_Action item_:
Could you write out the opening lines of the data, word for word, stopping after the line that contains "The datasets used"?

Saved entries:
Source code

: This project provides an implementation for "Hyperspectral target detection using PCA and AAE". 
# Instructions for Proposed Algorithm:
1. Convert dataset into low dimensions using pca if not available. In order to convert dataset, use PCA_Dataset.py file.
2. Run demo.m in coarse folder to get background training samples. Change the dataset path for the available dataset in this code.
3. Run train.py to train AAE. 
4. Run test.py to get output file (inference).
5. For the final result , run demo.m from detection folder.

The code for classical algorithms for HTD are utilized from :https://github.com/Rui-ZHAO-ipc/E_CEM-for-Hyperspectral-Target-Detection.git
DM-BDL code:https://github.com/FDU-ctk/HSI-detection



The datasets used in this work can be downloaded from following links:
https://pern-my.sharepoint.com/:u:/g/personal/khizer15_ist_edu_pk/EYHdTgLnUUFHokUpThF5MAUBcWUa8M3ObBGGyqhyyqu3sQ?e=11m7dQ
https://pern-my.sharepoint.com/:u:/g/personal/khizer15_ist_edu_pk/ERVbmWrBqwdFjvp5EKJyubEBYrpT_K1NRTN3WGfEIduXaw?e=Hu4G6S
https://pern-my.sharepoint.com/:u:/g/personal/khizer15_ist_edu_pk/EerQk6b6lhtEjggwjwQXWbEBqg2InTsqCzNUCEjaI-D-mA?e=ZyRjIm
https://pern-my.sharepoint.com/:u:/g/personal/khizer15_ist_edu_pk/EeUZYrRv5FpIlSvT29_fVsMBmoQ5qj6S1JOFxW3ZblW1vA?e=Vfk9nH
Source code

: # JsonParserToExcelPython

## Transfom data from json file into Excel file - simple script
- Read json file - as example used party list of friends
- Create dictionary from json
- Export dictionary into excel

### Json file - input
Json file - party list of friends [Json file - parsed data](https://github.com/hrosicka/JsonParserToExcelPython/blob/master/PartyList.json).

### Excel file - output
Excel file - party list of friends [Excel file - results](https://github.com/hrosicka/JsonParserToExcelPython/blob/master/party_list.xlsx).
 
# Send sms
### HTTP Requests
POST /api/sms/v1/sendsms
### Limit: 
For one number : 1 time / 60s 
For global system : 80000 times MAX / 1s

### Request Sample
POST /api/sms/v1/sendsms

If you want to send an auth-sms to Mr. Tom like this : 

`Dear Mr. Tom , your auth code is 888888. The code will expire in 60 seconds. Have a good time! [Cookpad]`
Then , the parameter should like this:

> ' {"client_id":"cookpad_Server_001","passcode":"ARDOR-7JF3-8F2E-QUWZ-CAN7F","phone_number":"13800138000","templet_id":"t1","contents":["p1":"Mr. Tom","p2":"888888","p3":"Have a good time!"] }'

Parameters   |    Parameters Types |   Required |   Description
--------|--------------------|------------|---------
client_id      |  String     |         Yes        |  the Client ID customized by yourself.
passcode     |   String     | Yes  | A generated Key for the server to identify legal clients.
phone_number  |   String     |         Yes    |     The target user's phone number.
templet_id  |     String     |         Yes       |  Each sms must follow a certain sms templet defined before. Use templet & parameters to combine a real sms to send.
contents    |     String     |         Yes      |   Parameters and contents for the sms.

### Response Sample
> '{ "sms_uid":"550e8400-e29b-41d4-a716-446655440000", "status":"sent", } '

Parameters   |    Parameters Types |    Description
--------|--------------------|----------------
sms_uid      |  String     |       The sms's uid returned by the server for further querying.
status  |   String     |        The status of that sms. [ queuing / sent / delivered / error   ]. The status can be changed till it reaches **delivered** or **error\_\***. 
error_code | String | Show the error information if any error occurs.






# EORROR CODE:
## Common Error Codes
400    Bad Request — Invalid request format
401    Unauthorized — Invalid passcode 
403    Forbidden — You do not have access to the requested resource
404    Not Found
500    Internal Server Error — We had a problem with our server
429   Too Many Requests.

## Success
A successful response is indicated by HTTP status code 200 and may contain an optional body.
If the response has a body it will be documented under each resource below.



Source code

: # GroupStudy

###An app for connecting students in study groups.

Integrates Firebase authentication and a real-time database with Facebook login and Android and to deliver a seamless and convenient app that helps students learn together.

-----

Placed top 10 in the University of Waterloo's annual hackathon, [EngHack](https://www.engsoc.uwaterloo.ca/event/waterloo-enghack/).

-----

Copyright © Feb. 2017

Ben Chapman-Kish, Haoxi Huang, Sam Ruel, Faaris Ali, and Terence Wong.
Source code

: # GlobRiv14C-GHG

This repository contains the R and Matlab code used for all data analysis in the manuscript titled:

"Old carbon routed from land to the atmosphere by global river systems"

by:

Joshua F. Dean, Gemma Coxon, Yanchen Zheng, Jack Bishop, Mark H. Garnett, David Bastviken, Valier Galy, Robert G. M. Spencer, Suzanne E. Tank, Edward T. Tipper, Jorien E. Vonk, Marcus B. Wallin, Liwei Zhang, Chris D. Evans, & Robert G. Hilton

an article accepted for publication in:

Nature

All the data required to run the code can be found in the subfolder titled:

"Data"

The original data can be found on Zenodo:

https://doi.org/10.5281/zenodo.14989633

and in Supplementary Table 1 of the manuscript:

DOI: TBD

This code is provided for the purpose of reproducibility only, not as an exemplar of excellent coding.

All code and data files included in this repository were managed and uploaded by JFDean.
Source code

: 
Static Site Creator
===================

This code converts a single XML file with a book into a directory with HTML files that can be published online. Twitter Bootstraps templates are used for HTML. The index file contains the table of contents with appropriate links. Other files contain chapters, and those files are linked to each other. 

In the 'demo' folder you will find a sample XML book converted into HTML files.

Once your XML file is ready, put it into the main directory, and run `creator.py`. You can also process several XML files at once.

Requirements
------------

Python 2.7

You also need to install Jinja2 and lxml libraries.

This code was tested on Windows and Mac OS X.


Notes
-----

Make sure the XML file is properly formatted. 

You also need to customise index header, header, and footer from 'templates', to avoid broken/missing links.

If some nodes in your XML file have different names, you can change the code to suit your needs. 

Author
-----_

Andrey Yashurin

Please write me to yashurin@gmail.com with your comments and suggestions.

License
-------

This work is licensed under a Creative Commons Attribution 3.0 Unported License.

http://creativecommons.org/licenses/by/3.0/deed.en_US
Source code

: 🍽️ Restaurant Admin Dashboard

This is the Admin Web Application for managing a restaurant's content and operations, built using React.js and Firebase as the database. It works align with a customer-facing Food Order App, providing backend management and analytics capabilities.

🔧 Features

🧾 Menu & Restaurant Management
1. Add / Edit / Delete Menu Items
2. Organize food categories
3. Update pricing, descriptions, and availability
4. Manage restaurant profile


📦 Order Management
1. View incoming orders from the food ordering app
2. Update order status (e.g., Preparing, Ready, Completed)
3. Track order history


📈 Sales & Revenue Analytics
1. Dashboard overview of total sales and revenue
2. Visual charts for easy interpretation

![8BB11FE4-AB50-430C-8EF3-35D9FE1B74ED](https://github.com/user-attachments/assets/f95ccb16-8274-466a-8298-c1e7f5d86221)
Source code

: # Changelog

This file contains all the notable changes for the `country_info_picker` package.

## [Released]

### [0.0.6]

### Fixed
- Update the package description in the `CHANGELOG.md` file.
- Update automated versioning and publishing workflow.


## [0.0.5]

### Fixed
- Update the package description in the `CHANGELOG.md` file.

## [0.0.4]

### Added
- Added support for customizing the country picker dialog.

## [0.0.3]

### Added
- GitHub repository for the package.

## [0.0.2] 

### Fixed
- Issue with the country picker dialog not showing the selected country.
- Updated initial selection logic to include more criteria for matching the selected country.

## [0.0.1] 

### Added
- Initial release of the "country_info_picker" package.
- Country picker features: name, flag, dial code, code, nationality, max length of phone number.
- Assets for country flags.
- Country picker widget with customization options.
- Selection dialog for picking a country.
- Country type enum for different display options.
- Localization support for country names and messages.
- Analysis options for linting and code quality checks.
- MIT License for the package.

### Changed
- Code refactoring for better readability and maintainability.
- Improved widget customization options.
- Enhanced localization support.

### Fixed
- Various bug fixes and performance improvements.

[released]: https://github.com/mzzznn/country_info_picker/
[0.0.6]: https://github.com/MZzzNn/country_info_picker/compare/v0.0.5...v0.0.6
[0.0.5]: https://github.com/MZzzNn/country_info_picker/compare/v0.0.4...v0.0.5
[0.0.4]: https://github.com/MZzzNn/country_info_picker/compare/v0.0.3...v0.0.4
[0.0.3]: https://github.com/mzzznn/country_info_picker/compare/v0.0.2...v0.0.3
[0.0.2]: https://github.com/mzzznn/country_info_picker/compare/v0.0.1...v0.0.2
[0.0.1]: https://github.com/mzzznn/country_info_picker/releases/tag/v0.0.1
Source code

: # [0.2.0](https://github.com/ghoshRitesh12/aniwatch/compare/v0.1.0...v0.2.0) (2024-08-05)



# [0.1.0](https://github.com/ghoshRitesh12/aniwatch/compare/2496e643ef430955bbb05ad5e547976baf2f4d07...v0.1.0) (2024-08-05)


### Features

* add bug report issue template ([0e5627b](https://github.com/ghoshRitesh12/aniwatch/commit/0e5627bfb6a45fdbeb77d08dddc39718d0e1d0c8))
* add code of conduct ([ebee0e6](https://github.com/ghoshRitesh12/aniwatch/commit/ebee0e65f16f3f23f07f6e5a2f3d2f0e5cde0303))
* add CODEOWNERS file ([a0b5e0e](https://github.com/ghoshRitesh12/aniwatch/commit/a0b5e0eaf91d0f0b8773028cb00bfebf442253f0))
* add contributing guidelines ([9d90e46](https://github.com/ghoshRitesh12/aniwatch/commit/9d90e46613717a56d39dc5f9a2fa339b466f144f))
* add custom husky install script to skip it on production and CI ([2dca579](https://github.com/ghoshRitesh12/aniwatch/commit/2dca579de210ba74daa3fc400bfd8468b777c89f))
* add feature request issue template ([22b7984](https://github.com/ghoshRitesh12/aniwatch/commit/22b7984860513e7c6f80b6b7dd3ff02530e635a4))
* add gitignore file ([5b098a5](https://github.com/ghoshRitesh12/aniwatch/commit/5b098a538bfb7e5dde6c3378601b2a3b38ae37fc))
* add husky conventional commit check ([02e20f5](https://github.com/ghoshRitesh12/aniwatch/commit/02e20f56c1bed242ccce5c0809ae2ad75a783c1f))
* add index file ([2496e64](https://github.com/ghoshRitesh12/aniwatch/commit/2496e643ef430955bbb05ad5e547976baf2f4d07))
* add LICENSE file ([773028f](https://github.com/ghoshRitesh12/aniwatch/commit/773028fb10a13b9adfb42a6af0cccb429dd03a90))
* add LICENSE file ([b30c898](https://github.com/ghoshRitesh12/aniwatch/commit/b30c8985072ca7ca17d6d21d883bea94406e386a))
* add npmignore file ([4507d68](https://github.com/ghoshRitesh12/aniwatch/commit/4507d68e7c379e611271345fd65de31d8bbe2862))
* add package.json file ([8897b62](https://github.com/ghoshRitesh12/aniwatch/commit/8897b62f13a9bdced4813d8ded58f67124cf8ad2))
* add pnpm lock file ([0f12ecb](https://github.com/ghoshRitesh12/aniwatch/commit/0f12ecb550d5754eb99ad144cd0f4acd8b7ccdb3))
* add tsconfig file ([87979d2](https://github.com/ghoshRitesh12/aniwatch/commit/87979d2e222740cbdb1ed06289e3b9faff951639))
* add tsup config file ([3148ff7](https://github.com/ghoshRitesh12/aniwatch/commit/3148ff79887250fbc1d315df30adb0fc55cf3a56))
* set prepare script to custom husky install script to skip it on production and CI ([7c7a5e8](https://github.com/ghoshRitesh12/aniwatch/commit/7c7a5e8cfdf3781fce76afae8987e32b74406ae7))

_The answer_:
Source code

: This project provides an implementation for "Hyperspectral target detection using PCA and AAE". 
# Instructions for Proposed Algorithm:
1. Convert dataset into low dimensions using pca if not available. In order to convert dataset, use PCA_Dataset.py file.
2. Run demo.m in coarse folder to get background training samples. Change the dataset path for the available dataset in this code.
3. Run train.py to train AAE. 
4. Run test.py to get output file (inference).
5. For the final result , run demo.m from detection folder.

The code for classical algorithms for HTD are utilized from :https://github.com/Rui-ZHAO-ipc/E_CEM-for-Hyperspectral-Target-Detection.git
DM-BDL code:https://github.com/FDU-ctk/HSI-detection



The datasets used in this work can be downloaded from following links:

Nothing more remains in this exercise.